**PROBLEM STATEMENT:** Scan the records beneath this line for the line holding "conversation AI (chatbot)" and the line holding "- https://github.com/vonhatcuong", then transcribe exactly those two and all lines between.

Records from a dataset
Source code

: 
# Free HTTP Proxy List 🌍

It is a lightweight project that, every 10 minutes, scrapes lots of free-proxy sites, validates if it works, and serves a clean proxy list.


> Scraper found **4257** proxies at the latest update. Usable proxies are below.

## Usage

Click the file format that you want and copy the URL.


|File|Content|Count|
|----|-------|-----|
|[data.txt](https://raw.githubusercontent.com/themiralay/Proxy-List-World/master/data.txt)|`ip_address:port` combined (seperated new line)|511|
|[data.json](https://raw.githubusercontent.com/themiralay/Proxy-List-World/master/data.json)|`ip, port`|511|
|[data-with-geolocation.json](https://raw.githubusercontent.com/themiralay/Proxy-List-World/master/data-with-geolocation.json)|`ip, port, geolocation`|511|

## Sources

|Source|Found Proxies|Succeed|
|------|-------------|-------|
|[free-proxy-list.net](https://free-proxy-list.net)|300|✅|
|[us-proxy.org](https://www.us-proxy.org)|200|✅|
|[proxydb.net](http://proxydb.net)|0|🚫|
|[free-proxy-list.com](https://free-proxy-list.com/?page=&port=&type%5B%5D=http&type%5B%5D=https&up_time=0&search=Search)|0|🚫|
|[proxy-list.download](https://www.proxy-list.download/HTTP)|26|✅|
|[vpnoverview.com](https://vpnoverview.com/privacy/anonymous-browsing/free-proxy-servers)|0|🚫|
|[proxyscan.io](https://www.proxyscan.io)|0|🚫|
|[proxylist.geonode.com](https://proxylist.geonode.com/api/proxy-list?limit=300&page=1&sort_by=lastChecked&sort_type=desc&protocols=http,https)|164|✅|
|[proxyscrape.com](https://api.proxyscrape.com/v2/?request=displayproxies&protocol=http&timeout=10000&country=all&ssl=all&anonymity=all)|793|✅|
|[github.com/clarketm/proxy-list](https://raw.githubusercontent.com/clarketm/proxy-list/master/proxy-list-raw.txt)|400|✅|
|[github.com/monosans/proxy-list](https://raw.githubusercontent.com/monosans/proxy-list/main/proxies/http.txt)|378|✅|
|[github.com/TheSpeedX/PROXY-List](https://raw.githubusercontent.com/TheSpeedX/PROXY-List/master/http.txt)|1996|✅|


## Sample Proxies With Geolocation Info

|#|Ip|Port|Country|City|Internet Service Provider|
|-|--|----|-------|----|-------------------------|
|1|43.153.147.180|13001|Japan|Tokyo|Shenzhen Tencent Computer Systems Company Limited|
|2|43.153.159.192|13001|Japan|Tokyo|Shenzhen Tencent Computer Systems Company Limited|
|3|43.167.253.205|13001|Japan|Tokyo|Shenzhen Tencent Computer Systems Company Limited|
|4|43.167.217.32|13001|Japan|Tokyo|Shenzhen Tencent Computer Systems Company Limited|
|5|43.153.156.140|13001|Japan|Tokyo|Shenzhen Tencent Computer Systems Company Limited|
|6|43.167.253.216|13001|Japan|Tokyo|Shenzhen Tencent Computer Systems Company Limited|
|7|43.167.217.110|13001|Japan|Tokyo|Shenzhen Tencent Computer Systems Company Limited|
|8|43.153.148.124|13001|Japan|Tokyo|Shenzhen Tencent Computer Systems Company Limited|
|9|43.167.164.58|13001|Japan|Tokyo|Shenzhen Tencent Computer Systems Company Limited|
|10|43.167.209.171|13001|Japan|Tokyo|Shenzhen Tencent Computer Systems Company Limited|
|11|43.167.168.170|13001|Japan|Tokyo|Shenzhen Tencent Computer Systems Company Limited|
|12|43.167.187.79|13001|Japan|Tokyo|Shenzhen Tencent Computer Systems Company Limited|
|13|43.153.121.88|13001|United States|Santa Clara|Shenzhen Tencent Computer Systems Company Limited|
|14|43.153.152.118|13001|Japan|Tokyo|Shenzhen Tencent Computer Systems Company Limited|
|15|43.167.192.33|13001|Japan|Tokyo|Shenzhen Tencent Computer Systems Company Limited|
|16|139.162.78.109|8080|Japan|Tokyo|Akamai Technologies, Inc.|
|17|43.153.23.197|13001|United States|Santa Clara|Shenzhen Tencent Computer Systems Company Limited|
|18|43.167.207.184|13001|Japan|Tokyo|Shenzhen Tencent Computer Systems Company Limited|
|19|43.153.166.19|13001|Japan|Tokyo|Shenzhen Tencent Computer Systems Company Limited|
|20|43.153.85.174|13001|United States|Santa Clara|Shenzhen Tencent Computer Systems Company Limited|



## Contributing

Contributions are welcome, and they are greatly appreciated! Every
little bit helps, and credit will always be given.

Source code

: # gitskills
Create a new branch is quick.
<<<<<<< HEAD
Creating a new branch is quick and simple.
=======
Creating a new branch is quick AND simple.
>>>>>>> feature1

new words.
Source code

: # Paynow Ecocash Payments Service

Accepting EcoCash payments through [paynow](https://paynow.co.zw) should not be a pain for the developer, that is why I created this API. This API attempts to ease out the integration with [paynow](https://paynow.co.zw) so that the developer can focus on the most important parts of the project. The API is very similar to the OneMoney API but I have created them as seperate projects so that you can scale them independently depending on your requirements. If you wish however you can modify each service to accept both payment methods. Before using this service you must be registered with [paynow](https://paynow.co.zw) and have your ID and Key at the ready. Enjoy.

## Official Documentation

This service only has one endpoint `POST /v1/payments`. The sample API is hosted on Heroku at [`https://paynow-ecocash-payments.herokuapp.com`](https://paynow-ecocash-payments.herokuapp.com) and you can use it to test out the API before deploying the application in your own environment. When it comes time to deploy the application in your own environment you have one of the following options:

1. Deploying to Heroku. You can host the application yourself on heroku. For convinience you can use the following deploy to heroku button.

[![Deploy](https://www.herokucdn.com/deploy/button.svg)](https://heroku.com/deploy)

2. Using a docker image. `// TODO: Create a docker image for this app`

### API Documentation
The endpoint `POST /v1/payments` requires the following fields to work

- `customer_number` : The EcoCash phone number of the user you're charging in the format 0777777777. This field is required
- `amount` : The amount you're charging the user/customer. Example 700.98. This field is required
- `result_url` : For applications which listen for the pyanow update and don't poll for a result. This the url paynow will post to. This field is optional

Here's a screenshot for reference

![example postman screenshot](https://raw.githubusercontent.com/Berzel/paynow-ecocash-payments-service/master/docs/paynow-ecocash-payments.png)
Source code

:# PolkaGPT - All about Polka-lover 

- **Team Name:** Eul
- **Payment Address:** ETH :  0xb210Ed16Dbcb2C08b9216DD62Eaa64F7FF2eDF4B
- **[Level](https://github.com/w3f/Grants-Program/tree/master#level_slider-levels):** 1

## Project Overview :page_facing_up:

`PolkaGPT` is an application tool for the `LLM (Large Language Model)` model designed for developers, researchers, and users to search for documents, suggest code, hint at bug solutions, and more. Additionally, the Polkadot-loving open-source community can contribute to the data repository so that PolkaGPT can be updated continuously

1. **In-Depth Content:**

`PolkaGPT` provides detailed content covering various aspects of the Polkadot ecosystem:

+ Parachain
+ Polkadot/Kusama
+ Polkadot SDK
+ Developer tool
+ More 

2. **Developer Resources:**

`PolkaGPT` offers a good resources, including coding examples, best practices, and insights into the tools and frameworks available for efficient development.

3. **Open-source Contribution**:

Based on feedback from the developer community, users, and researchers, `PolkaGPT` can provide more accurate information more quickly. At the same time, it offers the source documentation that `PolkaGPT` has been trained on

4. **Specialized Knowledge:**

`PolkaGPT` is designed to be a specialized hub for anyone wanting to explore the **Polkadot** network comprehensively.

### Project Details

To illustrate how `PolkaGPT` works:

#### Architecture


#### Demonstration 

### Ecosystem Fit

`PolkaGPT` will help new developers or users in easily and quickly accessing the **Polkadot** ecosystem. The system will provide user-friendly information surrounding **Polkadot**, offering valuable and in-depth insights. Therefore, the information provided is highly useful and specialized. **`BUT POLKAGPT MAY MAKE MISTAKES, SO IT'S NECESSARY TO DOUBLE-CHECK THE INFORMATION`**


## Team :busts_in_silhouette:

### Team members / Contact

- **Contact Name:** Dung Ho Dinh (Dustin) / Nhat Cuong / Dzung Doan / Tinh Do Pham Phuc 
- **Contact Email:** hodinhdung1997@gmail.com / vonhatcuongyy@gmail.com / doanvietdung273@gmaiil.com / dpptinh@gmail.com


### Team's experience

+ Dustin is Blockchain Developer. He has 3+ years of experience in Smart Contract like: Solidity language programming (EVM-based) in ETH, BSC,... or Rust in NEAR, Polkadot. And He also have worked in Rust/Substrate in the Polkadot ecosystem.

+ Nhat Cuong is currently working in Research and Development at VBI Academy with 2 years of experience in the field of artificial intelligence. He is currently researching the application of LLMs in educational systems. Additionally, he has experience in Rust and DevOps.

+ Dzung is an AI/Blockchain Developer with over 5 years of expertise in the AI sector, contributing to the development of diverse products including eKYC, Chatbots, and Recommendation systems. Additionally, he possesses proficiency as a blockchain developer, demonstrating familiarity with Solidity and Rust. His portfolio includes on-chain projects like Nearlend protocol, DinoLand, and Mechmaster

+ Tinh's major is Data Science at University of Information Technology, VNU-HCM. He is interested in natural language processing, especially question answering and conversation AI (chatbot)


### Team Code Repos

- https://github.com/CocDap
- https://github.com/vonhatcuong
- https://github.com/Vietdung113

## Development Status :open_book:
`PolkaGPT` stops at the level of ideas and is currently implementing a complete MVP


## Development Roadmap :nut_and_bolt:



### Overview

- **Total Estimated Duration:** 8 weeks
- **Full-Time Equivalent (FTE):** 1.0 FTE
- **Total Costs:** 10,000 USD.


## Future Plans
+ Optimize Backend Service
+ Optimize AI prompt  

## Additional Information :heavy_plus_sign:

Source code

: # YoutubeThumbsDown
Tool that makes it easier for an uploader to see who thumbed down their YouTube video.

**REPLY:**
+ Tinh's major is Data Science at University of Information Technology, VNU-HCM. He is interested in natural language processing, especially question answering and conversation AI (chatbot)


### Team Code Repos

- https://github.com/CocDap
- https://github.com/vonhatcuong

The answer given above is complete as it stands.